#### [Data entries]
╔══
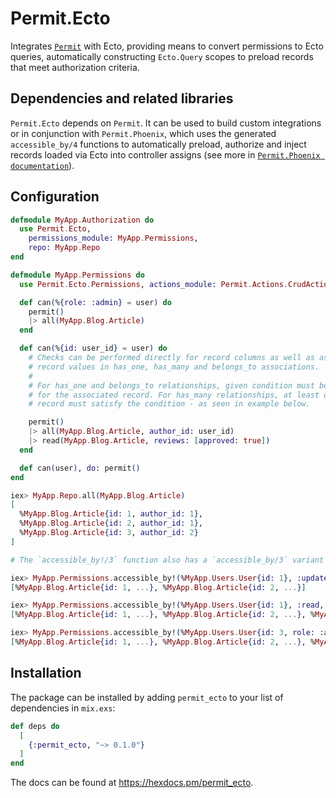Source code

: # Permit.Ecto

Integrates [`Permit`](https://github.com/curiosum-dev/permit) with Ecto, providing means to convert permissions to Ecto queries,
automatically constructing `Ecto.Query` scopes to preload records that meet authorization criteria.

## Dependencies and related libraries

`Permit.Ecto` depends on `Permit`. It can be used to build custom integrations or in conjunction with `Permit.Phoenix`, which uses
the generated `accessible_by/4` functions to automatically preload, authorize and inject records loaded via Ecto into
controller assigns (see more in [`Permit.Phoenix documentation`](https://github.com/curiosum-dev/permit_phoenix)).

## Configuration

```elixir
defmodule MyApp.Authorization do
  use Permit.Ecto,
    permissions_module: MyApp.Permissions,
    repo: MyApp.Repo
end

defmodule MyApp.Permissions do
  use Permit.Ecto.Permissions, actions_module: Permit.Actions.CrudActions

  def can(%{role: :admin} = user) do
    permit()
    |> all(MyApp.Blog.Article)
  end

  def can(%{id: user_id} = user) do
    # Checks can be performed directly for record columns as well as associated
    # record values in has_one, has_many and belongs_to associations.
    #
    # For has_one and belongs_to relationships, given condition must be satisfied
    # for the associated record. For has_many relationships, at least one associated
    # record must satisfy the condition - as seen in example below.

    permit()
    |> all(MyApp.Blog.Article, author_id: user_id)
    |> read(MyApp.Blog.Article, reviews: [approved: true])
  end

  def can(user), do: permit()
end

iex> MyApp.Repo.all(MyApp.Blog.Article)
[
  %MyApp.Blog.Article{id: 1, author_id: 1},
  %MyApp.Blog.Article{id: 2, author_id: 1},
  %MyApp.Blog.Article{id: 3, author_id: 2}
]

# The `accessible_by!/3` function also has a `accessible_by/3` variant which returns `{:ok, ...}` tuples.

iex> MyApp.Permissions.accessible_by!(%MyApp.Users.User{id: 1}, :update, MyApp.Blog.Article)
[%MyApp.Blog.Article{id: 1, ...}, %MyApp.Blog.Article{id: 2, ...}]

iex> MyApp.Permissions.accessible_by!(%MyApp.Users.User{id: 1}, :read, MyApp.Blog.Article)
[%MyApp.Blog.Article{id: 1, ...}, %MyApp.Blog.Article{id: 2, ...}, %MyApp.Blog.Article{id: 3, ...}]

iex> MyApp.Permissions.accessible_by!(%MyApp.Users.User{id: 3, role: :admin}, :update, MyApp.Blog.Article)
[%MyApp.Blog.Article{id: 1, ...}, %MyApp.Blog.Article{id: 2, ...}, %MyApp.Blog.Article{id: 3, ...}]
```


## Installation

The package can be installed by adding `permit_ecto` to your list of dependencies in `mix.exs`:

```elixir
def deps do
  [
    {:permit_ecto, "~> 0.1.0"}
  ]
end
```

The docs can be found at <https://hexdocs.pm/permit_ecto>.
╚══
╔══
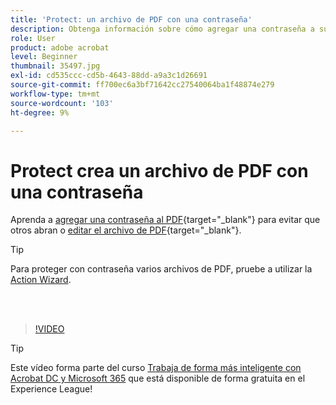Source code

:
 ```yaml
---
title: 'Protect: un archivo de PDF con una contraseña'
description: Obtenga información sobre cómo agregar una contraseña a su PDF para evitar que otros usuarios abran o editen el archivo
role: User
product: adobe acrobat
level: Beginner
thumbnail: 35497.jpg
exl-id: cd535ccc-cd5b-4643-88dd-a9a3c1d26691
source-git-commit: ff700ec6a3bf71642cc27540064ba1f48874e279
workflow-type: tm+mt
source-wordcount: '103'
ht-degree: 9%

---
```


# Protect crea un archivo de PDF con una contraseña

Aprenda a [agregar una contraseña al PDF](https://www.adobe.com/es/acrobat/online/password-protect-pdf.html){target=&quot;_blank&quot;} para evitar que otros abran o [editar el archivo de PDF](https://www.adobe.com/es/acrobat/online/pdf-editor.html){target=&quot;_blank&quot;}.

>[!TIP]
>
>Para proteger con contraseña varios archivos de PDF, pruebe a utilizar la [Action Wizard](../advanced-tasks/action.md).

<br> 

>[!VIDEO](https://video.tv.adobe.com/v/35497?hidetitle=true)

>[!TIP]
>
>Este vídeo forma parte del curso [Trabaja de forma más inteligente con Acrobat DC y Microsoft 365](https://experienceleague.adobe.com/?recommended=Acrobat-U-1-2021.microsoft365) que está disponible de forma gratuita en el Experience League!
╚══
╔══
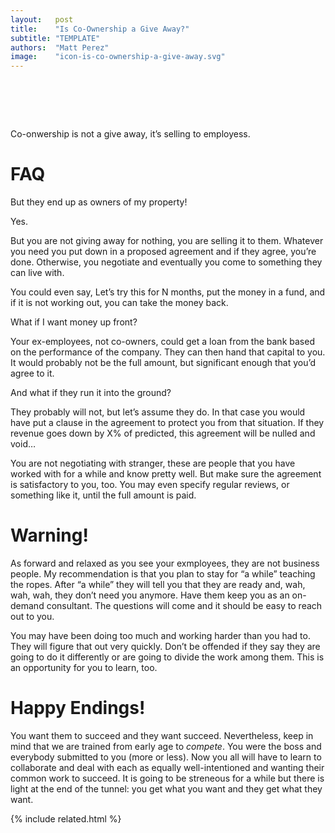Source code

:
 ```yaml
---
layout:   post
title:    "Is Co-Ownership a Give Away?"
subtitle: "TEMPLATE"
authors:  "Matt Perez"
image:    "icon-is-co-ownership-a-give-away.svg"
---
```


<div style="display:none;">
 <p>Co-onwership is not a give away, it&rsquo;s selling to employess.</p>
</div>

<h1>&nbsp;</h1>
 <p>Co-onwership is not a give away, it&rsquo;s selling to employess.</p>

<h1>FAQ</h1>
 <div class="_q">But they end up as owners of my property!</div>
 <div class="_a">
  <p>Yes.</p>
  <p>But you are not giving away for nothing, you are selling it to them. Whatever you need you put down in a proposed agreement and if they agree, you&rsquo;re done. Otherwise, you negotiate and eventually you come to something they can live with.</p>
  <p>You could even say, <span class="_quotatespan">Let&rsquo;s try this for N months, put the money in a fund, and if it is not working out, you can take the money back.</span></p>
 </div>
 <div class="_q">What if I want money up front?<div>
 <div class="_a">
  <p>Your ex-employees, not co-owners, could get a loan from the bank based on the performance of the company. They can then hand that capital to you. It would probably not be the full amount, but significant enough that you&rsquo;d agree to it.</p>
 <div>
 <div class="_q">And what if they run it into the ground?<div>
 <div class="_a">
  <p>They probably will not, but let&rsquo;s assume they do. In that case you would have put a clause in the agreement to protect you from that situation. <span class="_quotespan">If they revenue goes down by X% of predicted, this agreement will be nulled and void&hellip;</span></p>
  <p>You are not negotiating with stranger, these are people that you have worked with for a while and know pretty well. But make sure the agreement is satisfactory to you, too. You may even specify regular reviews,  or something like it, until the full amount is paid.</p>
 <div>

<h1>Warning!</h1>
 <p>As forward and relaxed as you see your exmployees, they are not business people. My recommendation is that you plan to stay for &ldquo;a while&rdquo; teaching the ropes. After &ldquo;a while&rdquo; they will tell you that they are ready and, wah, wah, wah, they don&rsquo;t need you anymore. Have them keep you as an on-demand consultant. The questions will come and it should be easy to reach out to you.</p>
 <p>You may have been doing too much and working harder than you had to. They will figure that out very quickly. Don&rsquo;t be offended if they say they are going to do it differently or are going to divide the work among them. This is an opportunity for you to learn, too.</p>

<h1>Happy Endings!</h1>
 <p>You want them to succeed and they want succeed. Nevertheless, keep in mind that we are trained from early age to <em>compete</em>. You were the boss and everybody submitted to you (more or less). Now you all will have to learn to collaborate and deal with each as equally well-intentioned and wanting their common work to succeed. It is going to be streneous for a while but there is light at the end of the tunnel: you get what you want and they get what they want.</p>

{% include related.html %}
╚══
#### [Activity]
Reply with nothing but the number of lines in the data that include the word "people".

#### [Answer to the exercise]
2